Files
Abstract
Genome-wide association studies (GWAS) have identified thousands of genetic associations with complex human traits and diseases, yet most of them map to non-coding regions of the genome, making it difficult to identify causal variants, understand their regulatory effects, and link them to the genes through which they act. This thesis addresses these challenges through computational approaches aimed at improving post-GWAS interpretation at both the variant and gene levels. First, it leverages DNA sequence–based deep learning models to prioritize functional non-coding variants and characterize their regulatory effects in disease-relevant cellular contexts.

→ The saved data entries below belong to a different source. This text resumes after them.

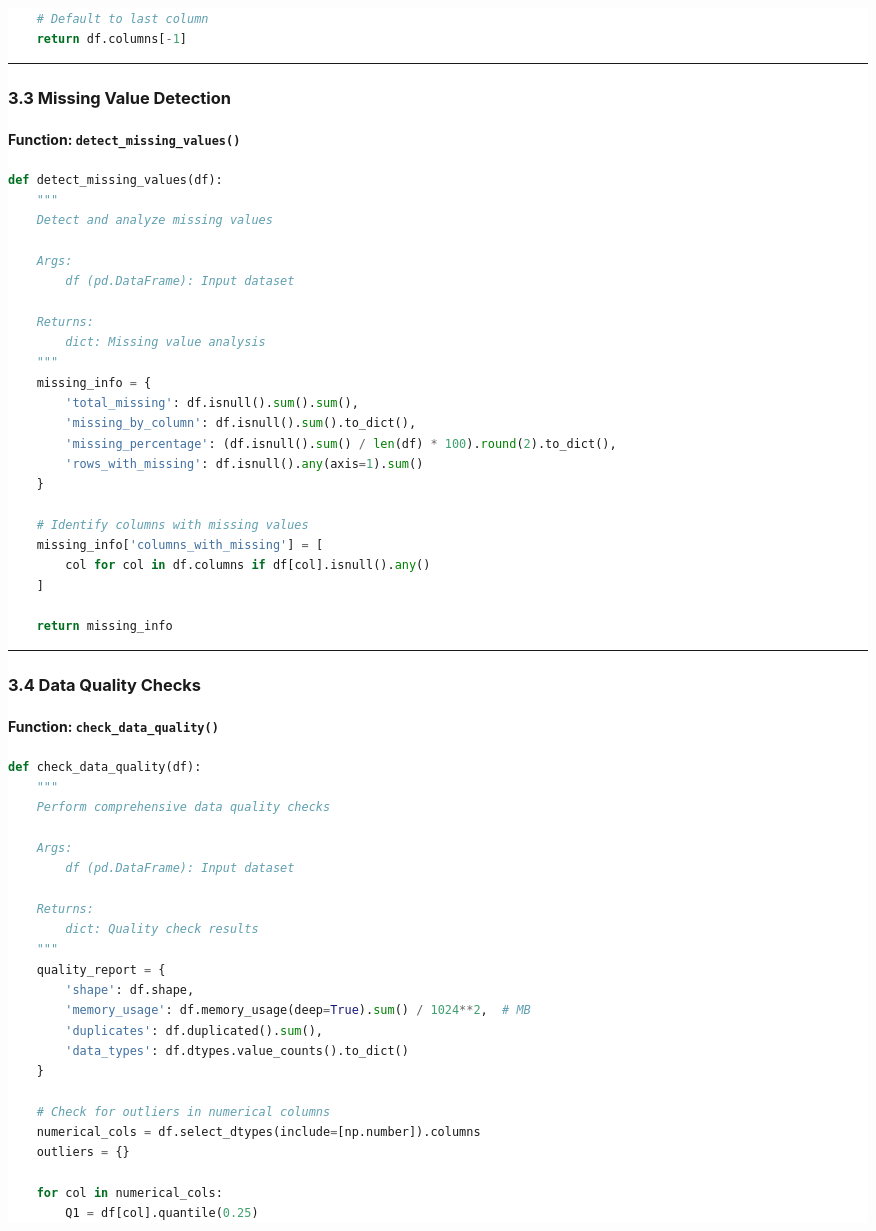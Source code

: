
 ```python
    # Default to last column
    return df.columns[-1]
```

---

### 3.3 Missing Value Detection

#### Function: `detect_missing_values()`
```python
def detect_missing_values(df):
    """
    Detect and analyze missing values

    Args:
        df (pd.DataFrame): Input dataset

    Returns:
        dict: Missing value analysis
    """
    missing_info = {
        'total_missing': df.isnull().sum().sum(),
        'missing_by_column': df.isnull().sum().to_dict(),
        'missing_percentage': (df.isnull().sum() / len(df) * 100).round(2).to_dict(),
        'rows_with_missing': df.isnull().any(axis=1).sum()
    }

    # Identify columns with missing values
    missing_info['columns_with_missing'] = [
        col for col in df.columns if df[col].isnull().any()
    ]

    return missing_info
```

---

### 3.4 Data Quality Checks

#### Function: `check_data_quality()`
```python
def check_data_quality(df):
    """
    Perform comprehensive data quality checks

    Args:
        df (pd.DataFrame): Input dataset

    Returns:
        dict: Quality check results
    """
    quality_report = {
        'shape': df.shape,
        'memory_usage': df.memory_usage(deep=True).sum() / 1024**2,  # MB
        'duplicates': df.duplicated().sum(),
        'data_types': df.dtypes.value_counts().to_dict()
    }

    # Check for outliers in numerical columns
    numerical_cols = df.select_dtypes(include=[np.number]).columns
    outliers = {}

    for col in numerical_cols:
        Q1 = df[col].quantile(0.25)
```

By evaluating predicted effects in neuropsychiatric cell types, this work demonstrates that predicted regulatory effects capture biologically meaningful signals and can be used to prioritize likely causal variants within GWAS loci. Second, this thesis develops a statistical genetics framework that integrates multi-omics and multi-tissue QTL data with GWAS summary statistics to identify causal genes underlying complex traits. The proposed method jointly models multiple molecular traits while accounting for correlations among them, enabling gene-level fine-mapping. In simulations and real data analyses, this framework substantially reduces false positive discoveries compared to existing approaches and increases power to identify candidate genes. Together, these approaches advance the functional interpretation of GWAS by bridging the gap between non-coding genetic variations and complex traits, providing scalable computational tools for prioritizing regulatory variants and risk genes, elucidating underlying molecular mechanisms and revealing genetic architecture of complex human traits.